→ **PROVIDED RECORDS**
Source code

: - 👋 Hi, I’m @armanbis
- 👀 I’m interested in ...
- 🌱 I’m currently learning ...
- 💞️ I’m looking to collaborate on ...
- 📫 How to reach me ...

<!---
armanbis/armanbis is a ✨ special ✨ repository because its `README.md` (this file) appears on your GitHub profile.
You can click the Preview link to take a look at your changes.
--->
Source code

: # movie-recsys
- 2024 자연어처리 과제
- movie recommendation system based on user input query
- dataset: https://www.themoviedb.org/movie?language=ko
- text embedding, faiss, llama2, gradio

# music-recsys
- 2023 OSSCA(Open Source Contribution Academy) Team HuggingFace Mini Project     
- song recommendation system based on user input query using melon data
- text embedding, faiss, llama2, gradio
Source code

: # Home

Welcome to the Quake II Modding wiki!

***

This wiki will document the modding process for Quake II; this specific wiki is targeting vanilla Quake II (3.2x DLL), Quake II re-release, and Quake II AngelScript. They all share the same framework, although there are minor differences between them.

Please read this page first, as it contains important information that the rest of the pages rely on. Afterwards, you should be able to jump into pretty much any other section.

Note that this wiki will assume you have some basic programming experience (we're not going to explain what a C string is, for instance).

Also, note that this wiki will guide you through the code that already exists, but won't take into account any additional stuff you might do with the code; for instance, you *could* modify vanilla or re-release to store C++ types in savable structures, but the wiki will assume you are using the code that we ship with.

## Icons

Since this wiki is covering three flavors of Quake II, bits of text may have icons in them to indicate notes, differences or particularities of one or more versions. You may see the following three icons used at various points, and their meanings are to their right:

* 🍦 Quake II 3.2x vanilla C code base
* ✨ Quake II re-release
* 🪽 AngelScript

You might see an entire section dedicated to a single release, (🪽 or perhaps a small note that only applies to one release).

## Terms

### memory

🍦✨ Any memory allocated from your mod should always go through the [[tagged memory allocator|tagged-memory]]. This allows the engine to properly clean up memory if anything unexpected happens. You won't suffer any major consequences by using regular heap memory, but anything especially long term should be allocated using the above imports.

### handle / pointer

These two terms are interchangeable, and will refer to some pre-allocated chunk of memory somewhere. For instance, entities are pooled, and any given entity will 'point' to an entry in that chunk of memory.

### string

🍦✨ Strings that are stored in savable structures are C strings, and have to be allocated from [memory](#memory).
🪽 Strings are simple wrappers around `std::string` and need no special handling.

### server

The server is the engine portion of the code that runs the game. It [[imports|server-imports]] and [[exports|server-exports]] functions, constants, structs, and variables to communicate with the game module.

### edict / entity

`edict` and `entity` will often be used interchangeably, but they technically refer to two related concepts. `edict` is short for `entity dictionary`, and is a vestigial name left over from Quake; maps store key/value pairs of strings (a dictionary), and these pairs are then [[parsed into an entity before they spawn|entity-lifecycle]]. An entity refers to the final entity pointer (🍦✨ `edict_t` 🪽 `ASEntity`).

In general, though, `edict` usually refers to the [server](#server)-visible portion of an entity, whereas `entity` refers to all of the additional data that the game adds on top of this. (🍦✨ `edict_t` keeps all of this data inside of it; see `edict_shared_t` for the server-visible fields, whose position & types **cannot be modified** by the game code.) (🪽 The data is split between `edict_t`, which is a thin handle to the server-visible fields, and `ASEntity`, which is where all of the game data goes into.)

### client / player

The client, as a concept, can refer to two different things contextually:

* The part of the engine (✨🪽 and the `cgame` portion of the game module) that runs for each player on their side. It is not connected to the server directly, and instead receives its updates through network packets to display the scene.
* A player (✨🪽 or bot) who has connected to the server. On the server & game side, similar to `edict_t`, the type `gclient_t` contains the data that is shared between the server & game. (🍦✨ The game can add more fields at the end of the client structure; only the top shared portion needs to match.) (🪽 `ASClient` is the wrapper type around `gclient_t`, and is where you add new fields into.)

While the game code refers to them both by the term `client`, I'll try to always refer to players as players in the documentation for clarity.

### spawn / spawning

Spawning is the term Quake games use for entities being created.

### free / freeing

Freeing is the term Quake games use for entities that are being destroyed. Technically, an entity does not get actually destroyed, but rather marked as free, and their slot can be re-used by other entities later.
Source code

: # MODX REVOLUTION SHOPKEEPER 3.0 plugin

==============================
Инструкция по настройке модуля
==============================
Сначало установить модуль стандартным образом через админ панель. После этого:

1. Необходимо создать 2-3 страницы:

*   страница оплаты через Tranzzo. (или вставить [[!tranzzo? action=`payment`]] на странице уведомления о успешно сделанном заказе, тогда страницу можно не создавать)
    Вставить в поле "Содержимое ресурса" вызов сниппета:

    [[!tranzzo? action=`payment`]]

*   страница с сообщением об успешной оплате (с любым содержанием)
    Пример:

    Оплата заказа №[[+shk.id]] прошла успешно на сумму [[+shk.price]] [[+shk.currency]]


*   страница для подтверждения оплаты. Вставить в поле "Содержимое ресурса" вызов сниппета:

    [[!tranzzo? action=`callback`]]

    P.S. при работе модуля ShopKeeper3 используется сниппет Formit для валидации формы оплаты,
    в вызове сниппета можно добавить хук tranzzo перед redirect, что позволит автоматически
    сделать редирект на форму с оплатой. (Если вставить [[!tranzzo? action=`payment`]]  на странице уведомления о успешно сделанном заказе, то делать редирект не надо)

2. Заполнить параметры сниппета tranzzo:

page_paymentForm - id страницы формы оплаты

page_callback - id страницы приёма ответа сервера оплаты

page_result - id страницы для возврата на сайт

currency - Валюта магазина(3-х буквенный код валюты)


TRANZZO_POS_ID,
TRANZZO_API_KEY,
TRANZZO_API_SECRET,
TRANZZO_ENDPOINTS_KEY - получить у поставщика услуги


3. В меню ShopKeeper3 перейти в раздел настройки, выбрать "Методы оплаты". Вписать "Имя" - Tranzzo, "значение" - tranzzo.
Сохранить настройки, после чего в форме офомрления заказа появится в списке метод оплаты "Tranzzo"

→ **PROBLEM REQUIREMENTS**
Check each line of the data for the string "AngelScript" and state how many lines contain it, without any other output.

→ **TASK RESPONSE**
2